In my mind, the reality of augmented reality in 2010 is that it’s a technology with very few compelling applications.

However, a company called Total Immersion is making some pretty big strides to change this. I witnessed a presentation from them a couple weeks ago, the most interesting part of which highlighted an innovative face tracking technology. In short, the camera in the subject’s computer locks onto their eye line, allowing the advertiser to then place a mask of sorts over their image that will turn and rotate perfectly with the motions of their head.

This first demonstration of this technology was for an eyeglass company called Atol. Thanks to the face tracking capability, you can virtually model multiple pairs of glasses and basically look at yourself in a mirror from both head-on and profile perspectives without ever leaving your home.

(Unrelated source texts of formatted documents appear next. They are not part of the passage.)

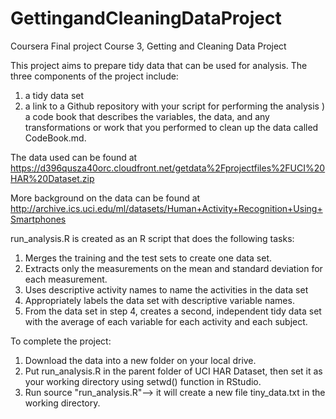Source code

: # GettingandCleaningDataProject
Coursera Final project Course 3, Getting and Cleaning Data Project

This project aims to prepare tidy data that can be used for analysis. 
The three components of the project include:
1) a tidy data set
2) a link to a Github repository with your script for performing the analysis
) a code book that describes the variables, the data, and any transformations or work that you performed to clean up the data called CodeBook.md.

The data used can be found at
https://d396qusza40orc.cloudfront.net/getdata%2Fprojectfiles%2FUCI%20HAR%20Dataset.zip 

More background on the data can be found at
http://archive.ics.uci.edu/ml/datasets/Human+Activity+Recognition+Using+Smartphones 

run_analysis.R is created as an R script that does the following tasks:
1. Merges the training and the test sets to create one data set.
2. Extracts only the measurements on the mean and standard deviation for each measurement. 
3. Uses descriptive activity names to name the activities in the data set
4. Appropriately labels the data set with descriptive variable names. 
5. From the data set in step 4, creates a second, independent tidy data set with the average of each variable for each activity and each subject.

To complete the project:
1. Download the data into a new folder on your local drive. 
2. Put run_analysis.R in the parent folder of UCI HAR Dataset, then set it as your working directory using setwd() function in RStudio.
3. Run source "run_analysis.R"--> it will create a new file tiny_data.txt in the working directory.
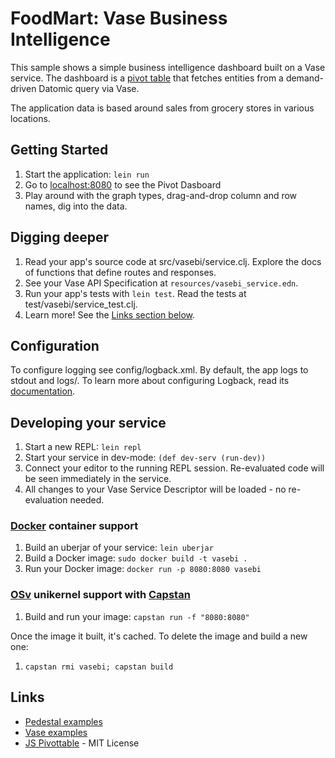 # FoodMart: Vase Business Intelligence

This sample shows a simple business intelligence dashboard built on a Vase
service.  The dashboard is a [pivot table](https://en.wikipedia.org/wiki/Pivot_table)
that fetches entities from a demand-driven Datomic query via Vase.

The application data is based around sales from grocery stores in various locations.

## Getting Started

1. Start the application: `lein run`
2. Go to [localhost:8080](http://localhost:8080/) to see the Pivot Dasboard
3. Play around with the graph types, drag-and-drop column and row names, dig into the data.

## Digging deeper

1. Read your app's source code at src/vasebi/service.clj. Explore the docs of functions
   that define routes and responses.
2. See your Vase API Specification at `resources/vasebi_service.edn`.
3. Run your app's tests with `lein test`. Read the tests at test/vasebi/service_test.clj.
4. Learn more! See the [Links section below](#links).


## Configuration

To configure logging see config/logback.xml. By default, the app logs to stdout and logs/.
To learn more about configuring Logback, read its [documentation](http://logback.qos.ch/documentation.html).


## Developing your service

1. Start a new REPL: `lein repl`
2. Start your service in dev-mode: `(def dev-serv (run-dev))`
3. Connect your editor to the running REPL session.
   Re-evaluated code will be seen immediately in the service.
4. All changes to your Vase Service Descriptor will be loaded - no re-evaluation
   needed.

### [Docker](https://www.docker.com/) container support

1. Build an uberjar of your service: `lein uberjar`
2. Build a Docker image: `sudo docker build -t vasebi .`
3. Run your Docker image: `docker run -p 8080:8080 vasebi`

### [OSv](http://osv.io/) unikernel support with [Capstan](http://osv.io/capstan/)

1. Build and run your image: `capstan run -f "8080:8080"`

Once the image it built, it's cached.  To delete the image and build a new one:

1. `capstan rmi vasebi; capstan build`


## Links

 * [Pedestal examples](https://github.com/pedestal/samples)
 * [Vase examples](https://github.com/cognitect-labs/vase/samples)
 * [JS Pivottable](https://github.com/nicolaskruchten/pivottable) - MIT License



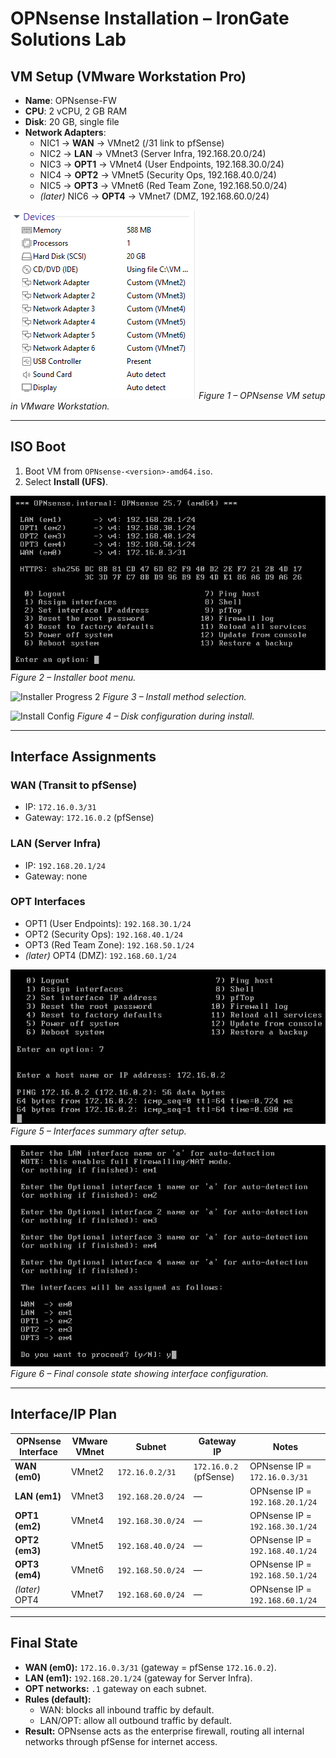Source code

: # OPNsense Installation – IronGate Solutions Lab

## VM Setup (VMware Workstation Pro)
- **Name**: OPNsense-FW
- **CPU**: 2 vCPU, 2 GB RAM
- **Disk**: 20 GB, single file
- **Network Adapters**:
  - NIC1 → **WAN** → VMnet2 (/31 link to pfSense)
  - NIC2 → **LAN** → VMnet3 (Server Infra, 192.168.20.0/24)
  - NIC3 → **OPT1** → VMnet4 (User Endpoints, 192.168.30.0/24)
  - NIC4 → **OPT2** → VMnet5 (Security Ops, 192.168.40.0/24)
  - NIC5 → **OPT3** → VMnet6 (Red Team Zone, 192.168.50.0/24)
  - *(later)* NIC6 → **OPT4** → VMnet7 (DMZ, 192.168.60.0/24)

![VM Settings](../../assets/opnsense/vm_settings.png)
*Figure 1 – OPNsense VM setup in VMware Workstation.*

---

## ISO Boot
1. Boot VM from `OPNsense-<version>-amd64.iso`.
2. Select **Install (UFS)**.

![Installer Progress 1](../../assets/opnsense/installer_progress1.png)
*Figure 2 – Installer boot menu.*

![Installer Progress 2](../assets/opnsense/installer_progress2.png)
*Figure 3 – Install method selection.*

![Install Config](../assets/opnsense/install_config.png)
*Figure 4 – Disk configuration during install.*

---

## Interface Assignments

### WAN (Transit to pfSense)
- IP: `172.16.0.3/31`
- Gateway: `172.16.0.2` (pfSense)

### LAN (Server Infra)
- IP: `192.168.20.1/24`
- Gateway: none

### OPT Interfaces
- OPT1 (User Endpoints): `192.168.30.1/24`
- OPT2 (Security Ops): `192.168.40.1/24`
- OPT3 (Red Team Zone): `192.168.50.1/24`
- *(later)* OPT4 (DMZ): `192.168.60.1/24`

![Final State](../../assets/opnsense/final_state.png)
*Figure 5 – Interfaces summary after setup.*

![Console End State](../../assets/opnsense/endstate.png)
*Figure 6 – Final console state showing interface configuration.*

---

## Interface/IP Plan

| OPNsense Interface | VMware VMnet | Subnet            | Gateway IP          | Notes                                |
|--------------------|--------------|-------------------|---------------------|--------------------------------------|
| **WAN (em0)**      | VMnet2       | `172.16.0.2/31`   | `172.16.0.2` (pfSense) | OPNsense IP = `172.16.0.3/31`        |
| **LAN (em1)**      | VMnet3       | `192.168.20.0/24` | —                   | OPNsense IP = `192.168.20.1/24`      |
| **OPT1 (em2)**     | VMnet4       | `192.168.30.0/24` | —                   | OPNsense IP = `192.168.30.1/24`      |
| **OPT2 (em3)**     | VMnet5       | `192.168.40.0/24` | —                   | OPNsense IP = `192.168.40.1/24`      |
| **OPT3 (em4)**     | VMnet6       | `192.168.50.0/24` | —                   | OPNsense IP = `192.168.50.1/24`      |
| *(later)* OPT4     | VMnet7       | `192.168.60.0/24` | —                   | OPNsense IP = `192.168.60.1/24`      |

---

## Final State
- **WAN (em0):** `172.16.0.3/31` (gateway = pfSense `172.16.0.2`).
- **LAN (em1):** `192.168.20.1/24` (gateway for Server Infra).
- **OPT networks:** `.1` gateway on each subnet.
- **Rules (default):**
  - WAN: blocks all inbound traffic by default.
  - LAN/OPT: allow all outbound traffic by default.
- **Result:** OPNsense acts as the enterprise firewall, routing all internal networks through pfSense for internet access.
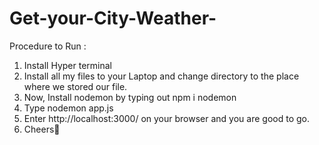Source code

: # Get-your-City-Weather-
Procedure to Run :
1. Install Hyper terminal
2. Install all my files to your Laptop and change directory to the place where we stored our file.
3. Now, Install nodemon by typing out npm i nodemon
4. Type nodemon app.js 
5. Enter http://localhost:3000/ on your browser and you are good to go.
6. Cheers🥳
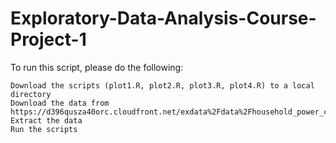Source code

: # Exploratory-Data-Analysis-Course-Project-1

To run this script, please do the following:

    Download the scripts (plot1.R, plot2.R, plot3.R, plot4.R) to a local directory
    Download the data from https://d396qusza40orc.cloudfront.net/exdata%2Fdata%2Fhousehold_power_consumption.zip
    Extract the data
    Run the scripts
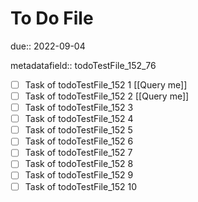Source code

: # To Do File

due:: 2022-09-04

metadatafield:: todoTestFile_152_76

- [ ] Task of todoTestFile_152 1 [[Query me]]
- [ ] Task of todoTestFile_152 2 [[Query me]]
- [ ] Task of todoTestFile_152 3
- [ ] Task of todoTestFile_152 4
- [ ] Task of todoTestFile_152 5
- [ ] Task of todoTestFile_152 6
- [ ] Task of todoTestFile_152 7
- [ ] Task of todoTestFile_152 8
- [ ] Task of todoTestFile_152 9
- [ ] Task of todoTestFile_152 10
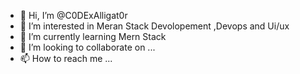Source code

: - 👋 Hi, I’m @C0DExAlligat0r
- 👀 I’m interested in Meran Stack Devolopement ,Devops and Ui/ux
- 🌱 I’m currently learning Mern Stack
- 💞️ I’m looking to collaborate on ...
- 📫 How to reach me ...

<!---
C0DExAlligat0r/C0DExAlligat0r is a ✨ special ✨ repository because its `README.md` (this file) appears on your GitHub profile.
You can click the Preview link to take a look at your changes.
--->
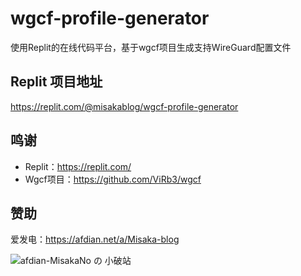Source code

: # wgcf-profile-generator

使用Replit的在线代码平台，基于wgcf项目生成支持WireGuard配置文件

## Replit 项目地址

https://replit.com/@misakablog/wgcf-profile-generator

## 鸣谢

* Replit：https://replit.com/
* Wgcf项目：https://github.com/ViRb3/wgcf

## 赞助

爱发电：https://afdian.net/a/Misaka-blog

![afdian-MisakaNo の 小破站](https://user-images.githubusercontent.com/122191366/211533469-351009fb-9ae8-4601-992a-abbf54665b68.jpg)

Another fun application was for the Iron Man 2 film, where kids could essentially robotize themselves.

Hopefully, before long, the rest of augmented reality technology will improve to the point where it’s more integral to most marketing campaigns and less of a bell/whistle.

Until then, I’ll be waiting for the Pirates Of The Caribbean marketing team to use this face tracking technology to show me what I’d look like with an eye patch.